_Aim of the exercise_
Determine the number of lines below that contain "should". Write nothing but that number.

[Source records]
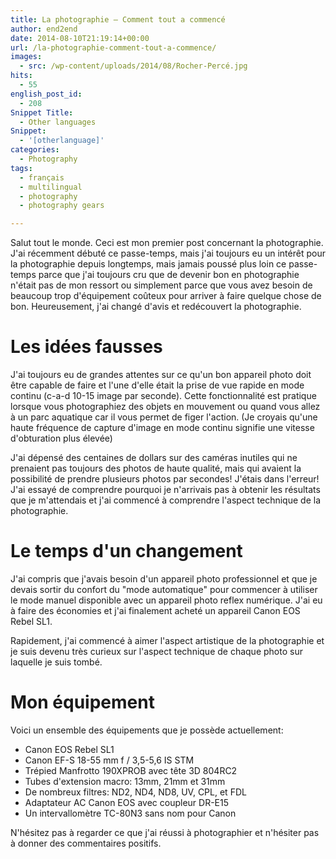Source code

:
 ```yaml
---
title: La photographie – Comment tout a commencé
author: end2end
date: 2014-08-10T21:19:14+00:00
url: /la-photographie-comment-tout-a-commence/
images:
  - src: /wp-content/uploads/2014/08/Rocher-Percé.jpg
hits:
  - 55
english_post_id:
  - 208
Snippet Title:
  - Other languages
Snippet:
  - '[otherlanguage]'
categories:
  - Photography
tags:
  - français
  - multilingual
  - photography
  - photography gears

---
```

Salut tout le monde. Ceci est mon premier post concernant la photographie. J'ai récemment débuté ce passe-temps, mais j'ai toujours eu un intérêt pour la photographie depuis longtemps, mais jamais poussé plus loin ce passe-temps parce que j'ai toujours cru que de devenir bon en photographie n'était pas de mon ressort ou simplement parce que vous avez besoin de beaucoup trop d'équipement coûteux pour arriver à faire quelque chose de bon. Heureusement, j'ai changé d'avis et redécouvert la photographie.  

# Les idées fausses

J'ai toujours eu de grandes attentes sur ce qu'un bon appareil photo doit être capable de faire et l'une d'elle était la prise de vue rapide en mode continu (c-a-d 10-15 image par seconde). Cette fonctionnalité est pratique lorsque vous photographiez des objets en mouvement ou quand vous allez à un parc aquatique car il vous permet de figer l'action. (Je croyais qu'une haute fréquence de capture d'image en mode continu signifie une vitesse d'obturation plus élevée)

J'ai dépensé des centaines de dollars sur des caméras inutiles qui ne prenaient pas toujours des photos de haute qualité, mais qui avaient la possibilité de prendre plusieurs photos par secondes! J'étais dans l'erreur! J'ai essayé de comprendre pourquoi je n'arrivais pas à obtenir les résultats que je m'attendais et j'ai commencé à comprendre l'aspect technique de la photographie.

# Le temps d'un changement

J'ai compris que j'avais besoin d'un appareil photo professionnel et que je devais sortir du confort du "mode automatique" pour commencer à utiliser le mode manuel disponible avec un appareil photo reflex numérique. J'ai eu à faire des économies et j'ai finalement acheté un appareil Canon EOS Rebel SL1.

Rapidement, j'ai commencé à aimer l'aspect artistique de la photographie et je suis devenu très curieux sur l'aspect technique de chaque photo sur laquelle je suis tombé.

# Mon équipement

Voici un ensemble des équipements que je possède actuellement:

  * Canon EOS Rebel SL1
  * Canon EF-S 18-55 mm f / 3,5-5,6 IS STM
  * Trépied Manfrotto 190XPROB avec tête 3D 804RC2
  * Tubes d'extension macro: 13mm, 21mm et 31mm
  * De nombreux filtres: ND2, ND4, ND8, UV, CPL, et FDL
  * Adaptateur AC Canon EOS avec coupleur DR-E15
  * Un intervallomètre TC-80N3 sans nom pour Canon

N'hésitez pas à regarder ce que j'ai réussi à photographier et n'hésiter pas à donner des commentaires positifs.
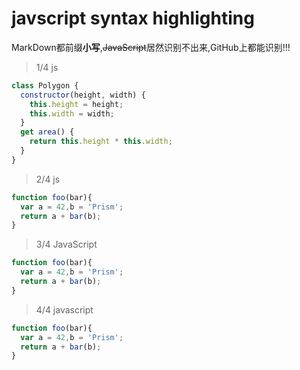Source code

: # javscript syntax highlighting

MarkDown都前缀**小写**,~~JavaScript~~居然识别不出来,GitHub上都能识别!!!

> 1/4 js

```js
class Polygon {
  constructor(height, width) {
    this.height = height;
    this.width = width;
  }
  get area() {
    return this.height * this.width;
  }
}
```

> 2/4 js

```js
function foo(bar){
  var a = 42,b = 'Prism';
  return a + bar(b);
}
```

> 3/4 JavaScript

```JavaScript
function foo(bar){
  var a = 42,b = 'Prism';
  return a + bar(b);
}
```

> 4/4 javascript

```javascript
function foo(bar){
  var a = 42,b = 'Prism';
  return a + bar(b);
}
```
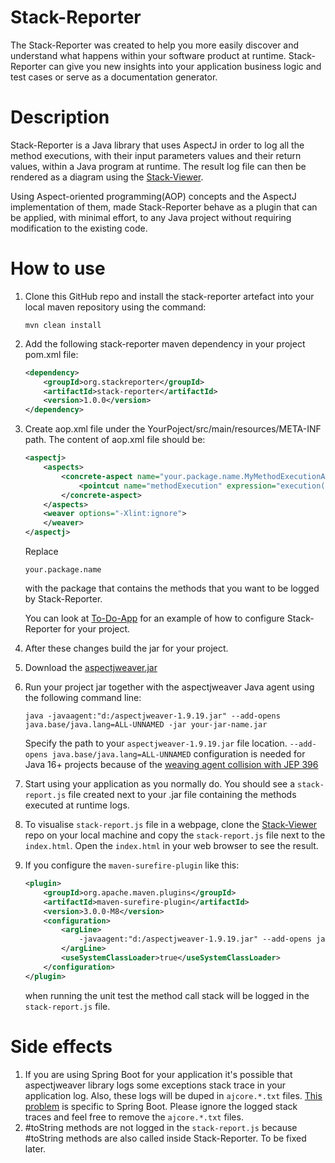 # Stack-Reporter

The Stack-Reporter was created to help you more easily discover and understand what happens within your software product at runtime.
Stack-Reporter can give you new insights into your application business logic and test cases or serve as a documentation generator.

# Description

Stack-Reporter is a Java library that uses AspectJ in order to log all the method executions, with their input parameters values and their return values, within a Java program at runtime.
The result log file can then be rendered as a diagram using the [Stack-Viewer](https://github.com/andreiursudev/stack-viewer).

Using Aspect-oriented programming(AOP) concepts and the AspectJ implementation of them, made Stack-Reporter behave as a plugin that can be applied, with minimal effort, to any Java project without requiring modification to the existing code.

# How to use
1. Clone this GitHub repo and install the stack-reporter artefact into your local maven repository using the command:
    ```
    mvn clean install
    ```
2. Add the following stack-reporter maven dependency in your project pom.xml file:
    ```xml
    <dependency>
        <groupId>org.stackreporter</groupId>
        <artifactId>stack-reporter</artifactId>
        <version>1.0.0</version>
    </dependency>
    ```
3. Create aop.xml file under the YourPoject/src/main/resources/META-INF path. The content of aop.xml file should be:
    ```xml
    <aspectj>
        <aspects>
            <concrete-aspect name="your.package.name.MyMethodExecutionAspect" extends="org.stackreporter.aspect.MethodExecutionAspect">
                <pointcut name="methodExecution" expression="execution(* your.package.name..*(..))"/>
            </concrete-aspect>
        </aspects>
        <weaver options="-Xlint:ignore">
        </weaver>
    </aspectj>
    ```
    Replace
    ```
    your.package.name
    ```
    with the package that contains the methods that you want to be logged by Stack-Reporter. 

    You can look at [To-Do-App](https://github.com/andreiursudev/to-do-app) for an example of how to configure Stack-Reporter for your project.
4. After these changes build the jar for your project.
5. Download the [aspectjweaver.jar](https://repo1.maven.org/maven2/org/aspectj/aspectjweaver/1.9.19/aspectjweaver-1.9.19.jar)
6. Run your project jar together with the aspectjweaver Java agent using the following command line:
    ```shell
    java -javaagent:"d:/aspectjweaver-1.9.19.jar" --add-opens java.base/java.lang=ALL-UNNAMED -jar your-jar-name.jar
    ```
    Specify the path to your `aspectjweaver-1.9.19.jar` file location.
    `--add-opens java.base/java.lang=ALL-UNNAMED` configuration is needed for Java 16+ projects because of the [weaving agent collision with JEP 396](https://github.com/eclipse/org.aspectj/blob/d17189c430a7ffd1ec966759a93b3ed348766650/docs/dist/doc/README-197.html#L71-L79)
7. Start using your application as you normally do. You should see a `stack-report.js` file created next to your .jar file containing the methods executed at runtime logs.
8. To visualise `stack-report.js` file in a webpage, clone the [Stack-Viewer](https://github.com/andreiursudev/stack-viewer) repo on your local machine and copy the `stack-report.js` file next to the `index.html`. Open the `index.html` in your web browser to see the result.
9. If you configure the `maven-surefire-plugin` like this:
    ```xml
    <plugin>
        <groupId>org.apache.maven.plugins</groupId>
        <artifactId>maven-surefire-plugin</artifactId>
        <version>3.0.0-M8</version>
        <configuration>
            <argLine>
                -javaagent:"d:/aspectjweaver-1.9.19.jar" --add-opens java.base/java.lang=ALL-UNNAMED
            </argLine>
            <useSystemClassLoader>true</useSystemClassLoader>
        </configuration>
    </plugin>
    ```
    when running the unit test the method call stack will be logged in the `stack-report.js` file.

# Side effects
1. If you are using Spring Boot for your application it's possible that aspectjweaver library logs some exceptions stack trace in your application log. Also, these logs will be duped in `ajcore.*.txt` files.
   [This problem](https://github.com/spring-projects/spring-framework/issues/27650) is specific to Spring Boot.
   Please ignore the logged stack traces and feel free to remove the `ajcore.*.txt` files.
2. #toString methods are not logged in the `stack-report.js` because #toString methods are also called inside Stack-Reporter. To be fixed later.
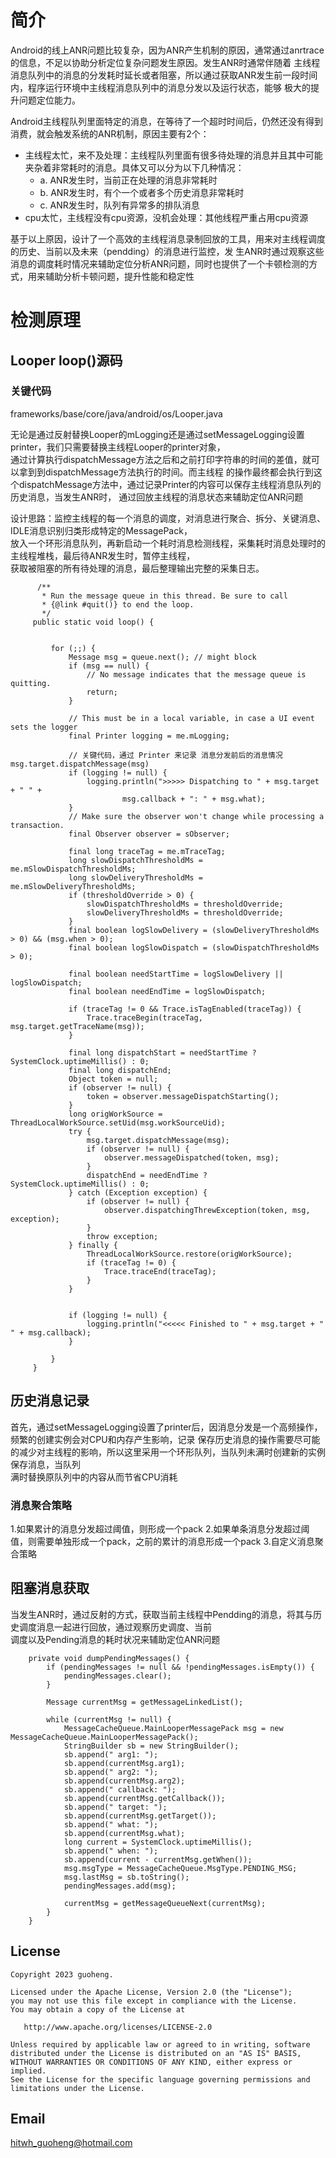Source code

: # 简介
Android的线上ANR问题比较复杂，因为ANR产生机制的原因，通常通过anrtrace的信息，不足以协助分析定位复杂问题发生原因。发生ANR时通常伴随着
主线程消息队列中的消息的分发耗时延长或者阻塞，所以通过获取ANR发生前一段时间内，程序运行环境中主线程消息队列中的消息分发以及运行状态，能够
极大的提升问题定位能力。

Android主线程队列里面特定的消息，在等待了一个超时时间后，仍然还没有得到消费，就会触发系统的ANR机制，原因主要有2个：

- 主线程太忙，来不及处理：主线程队列里面有很多待处理的消息并且其中可能夹杂着非常耗时的消息。具体又可以分为以下几种情况：
    - a. ANR发生时，当前正在处理的消息非常耗时
    - b. ANR发生时，有个一个或者多个历史消息非常耗时
    - c. ANR发生时，队列有异常多的排队消息 
- cpu太忙，主线程没有cpu资源，没机会处理：其他线程严重占用cpu资源

基于以上原因，设计了一个高效的主线程消息录制回放的工具，用来对主线程调度的历史、当前以及未来（pendding）的消息进行监控，发
生ANR时通过观察这些消息的调度耗时情况来辅助定位分析ANR问题，同时也提供了一个卡顿检测的方式，用来辅助分析卡顿问题，提升性能和稳定性

# 检测原理
## Looper loop()源码

### 关键代码

frameworks/base/core/java/android/os/Looper.java

无论是通过反射替换Looper的mLogging还是通过setMessageLogging设置printer，我们只需要替换主线程Looper的printer对象，  
通过计算执行dispatchMessage方法之后和之前打印字符串的时间的差值，就可以拿到到dispatchMessage方法执行的时间。而主线程
的操作最终都会执行到这个dispatchMessage方法中，通过记录Printer的内容可以保存主线程消息队列的历史消息，当发生ANR时，
通过回放主线程的消息状态来辅助定位ANR问题

设计思路：监控主线程的每一个消息的调度，对消息进行聚合、拆分、关键消息、IDLE消息识别归类形成特定的MessagePack，  
放入一个环形消息队列，再新启动一个耗时消息检测线程，采集耗时消息处理时的主线程堆栈，最后待ANR发生时，暂停主线程，  
获取被阻塞的所有待处理的消息，最后整理输出完整的采集日志。  

```
      /**
       * Run the message queue in this thread. Be sure to call
       * {@link #quit()} to end the loop.
       */
     public static void loop() {
  
 
         for (;;) {
             Message msg = queue.next(); // might block
             if (msg == null) {
                 // No message indicates that the message queue is quitting.
                 return;
             }
 
             // This must be in a local variable, in case a UI event sets the logger
             final Printer logging = me.mLogging;
             
             // 关键代码，通过 Printer 来记录 消息分发前后的消息情况 msg.target.dispatchMessage(msg) 
             if (logging != null) {
                 logging.println(">>>>> Dispatching to " + msg.target + " " +
                         msg.callback + ": " + msg.what);
             }
             // Make sure the observer won't change while processing a transaction.
             final Observer observer = sObserver;
 
             final long traceTag = me.mTraceTag;
             long slowDispatchThresholdMs = me.mSlowDispatchThresholdMs;
             long slowDeliveryThresholdMs = me.mSlowDeliveryThresholdMs;
             if (thresholdOverride > 0) {
                 slowDispatchThresholdMs = thresholdOverride;
                 slowDeliveryThresholdMs = thresholdOverride;
             }
             final boolean logSlowDelivery = (slowDeliveryThresholdMs > 0) && (msg.when > 0);
             final boolean logSlowDispatch = (slowDispatchThresholdMs > 0);
 
             final boolean needStartTime = logSlowDelivery || logSlowDispatch;
             final boolean needEndTime = logSlowDispatch;
 
             if (traceTag != 0 && Trace.isTagEnabled(traceTag)) {
                 Trace.traceBegin(traceTag, msg.target.getTraceName(msg));
             }
 
             final long dispatchStart = needStartTime ? SystemClock.uptimeMillis() : 0;
             final long dispatchEnd;
             Object token = null;
             if (observer != null) {
                 token = observer.messageDispatchStarting();
             }
             long origWorkSource = ThreadLocalWorkSource.setUid(msg.workSourceUid);
             try {
                 msg.target.dispatchMessage(msg);
                 if (observer != null) {
                     observer.messageDispatched(token, msg);
                 }
                 dispatchEnd = needEndTime ? SystemClock.uptimeMillis() : 0;
             } catch (Exception exception) {
                 if (observer != null) {
                     observer.dispatchingThrewException(token, msg, exception);
                 }
                 throw exception;
             } finally {
                 ThreadLocalWorkSource.restore(origWorkSource);
                 if (traceTag != 0) {
                     Trace.traceEnd(traceTag);
                 }
             }

 
             if (logging != null) {
                 logging.println("<<<<< Finished to " + msg.target + " " + msg.callback);
             }

         }
     }
```



## 历史消息记录
首先，通过setMessageLogging设置了printer后，因消息分发是一个高频操作，频繁的创建实例会对CPU和内存产生影响，记录
保存历史消息的操作需要尽可能的减少对主线程的影响，所以这里采用一个环形队列，当队列未满时创建新的实例保存消息，当队列  
满时替换原队列中的内容从而节省CPU消耗

### 消息聚合策略

1.如果累计的消息分发超过阈值，则形成一个pack
2.如果单条消息分发超过阈值，则需要单独形成一个pack，之前的累计的消息形成一个pack
3.自定义消息聚合策略


## 阻塞消息获取
当发生ANR时，通过反射的方式，获取当前主线程中Pendding的消息，将其与历史调度消息一起进行回放，通过观察历史调度、当前  
调度以及Pending消息的耗时状况来辅助定位ANR问题
```
    private void dumpPendingMessages() {
        if (pendingMessages != null && !pendingMessages.isEmpty()) {
            pendingMessages.clear();
        }

        Message currentMsg = getMessageLinkedList();

        while (currentMsg != null) {
            MessageCacheQueue.MainLooperMessagePack msg = new MessageCacheQueue.MainLooperMessagePack();
            StringBuilder sb = new StringBuilder();
            sb.append(" arg1: ");
            sb.append(currentMsg.arg1);
            sb.append(" arg2: ");
            sb.append(currentMsg.arg2);
            sb.append(" callback: ");
            sb.append(currentMsg.getCallback());
            sb.append(" target: ");
            sb.append(currentMsg.getTarget());
            sb.append(" what: ");
            sb.append(currentMsg.what);
            long current = SystemClock.uptimeMillis();
            sb.append(" when: ");
            sb.append(current - currentMsg.getWhen());
            msg.msgType = MessageCacheQueue.MsgType.PENDING_MSG;
            msg.lastMsg = sb.toString();
            pendingMessages.add(msg);

            currentMsg = getMessageQueueNext(currentMsg);
        }
    }
```

## License

    Copyright 2023 guoheng.

    Licensed under the Apache License, Version 2.0 (the "License");
    you may not use this file except in compliance with the License.
    You may obtain a copy of the License at

       http://www.apache.org/licenses/LICENSE-2.0

    Unless required by applicable law or agreed to in writing, software
    distributed under the License is distributed on an "AS IS" BASIS,
    WITHOUT WARRANTIES OR CONDITIONS OF ANY KIND, either express or implied.
    See the License for the specific language governing permissions and
    limitations under the License.

## Email
   hitwh_guoheng@hotmail.com




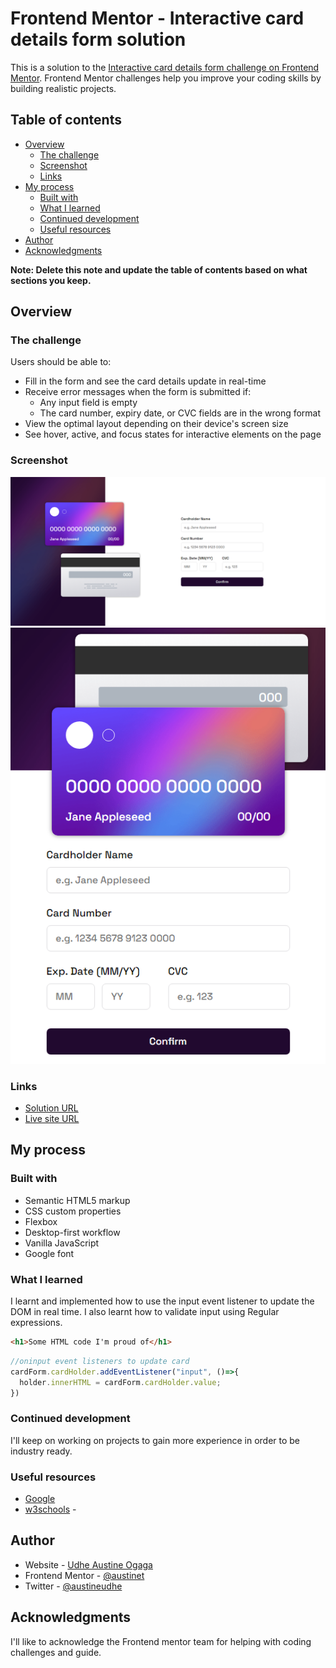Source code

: # Frontend Mentor - Interactive card details form solution

This is a solution to the [Interactive card details form challenge on Frontend Mentor](https://www.frontendmentor.io/challenges/interactive-card-details-form-XpS8cKZDWw). Frontend Mentor challenges help you improve your coding skills by building realistic projects. 

## Table of contents

- [Overview](#overview)
  - [The challenge](#the-challenge)
  - [Screenshot](#screenshot)
  - [Links](#links)
- [My process](#my-process)
  - [Built with](#built-with)
  - [What I learned](#what-i-learned)
  - [Continued development](#continued-development)
  - [Useful resources](#useful-resources)
- [Author](#author)
- [Acknowledgments](#acknowledgments)

**Note: Delete this note and update the table of contents based on what sections you keep.**

## Overview

### The challenge

Users should be able to:

- Fill in the form and see the card details update in real-time
- Receive error messages when the form is submitted if:
  - Any input field is empty
  - The card number, expiry date, or CVC fields are in the wrong format
- View the optimal layout depending on their device's screen size
- See hover, active, and focus states for interactive elements on the page

### Screenshot

![Large Screen](screenshot/largeScreen.png)
![Smaller Screens](screenshot/smallerScreen.png)


### Links

- [Solution URL](https://github.com/Austinet/interactiveCard.git)
- [Live site URL](https://austinet.github.io/interactiveCard/)

## My process

### Built with

- Semantic HTML5 markup
- CSS custom properties
- Flexbox
- Desktop-first workflow
- Vanilla JavaScript
- Google font

### What I learned

I learnt and implemented how to use the input event listener to update the DOM in real time. I also learnt how to validate input using Regular expressions.


```html
<h1>Some HTML code I'm proud of</h1>
```

```js
//oninput event listeners to update card 
cardForm.cardHolder.addEventListener("input", ()=>{
  holder.innerHTML = cardForm.cardHolder.value;
})
```


### Continued development

I'll keep on working on projects to gain more experience in order to be industry ready.


### Useful resources

- [Google](https://www.google.com) 
- [w3schools](https://www.w3schools.com) -


## Author

- Website - [Udhe Austine Ogaga](https://Austinet.github.io/portfolio)
- Frontend Mentor - [@austinet](https://www.frontendmentor.io/profile/austinet)
- Twitter - [@austineudhe](https://www.twitter.com/austineudhe)


## Acknowledgments

I'll like to acknowledge the Frontend mentor team for helping with coding challenges and guide.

_Answer box_
3